- Opening Delimiter -
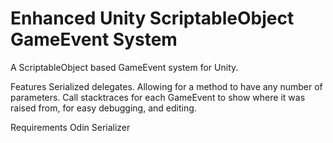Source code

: # Enhanced Unity ScriptableObject GameEvent System

A ScriptableObject based GameEvent system for Unity.

Features
Serialized delegates. Allowing for a method to have any number of parameters.
Call stacktraces for each GameEvent to show where it was raised from, for easy debugging, and editing.


Requirements
Odin Serializer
- Closing Delimiter -
- [TASK INSTRUCTIONS]: Give back the records word for word, without their pictures.

- [EXERCISE ANSWER]:
Source code

: # Enhanced Unity ScriptableObject GameEvent System

A ScriptableObject based GameEvent system for Unity.

Features
Serialized delegates. Allowing for a method to have any number of parameters.
Call stacktraces for each GameEvent to show where it was raised from, for easy debugging, and editing.


Requirements
Odin Serializer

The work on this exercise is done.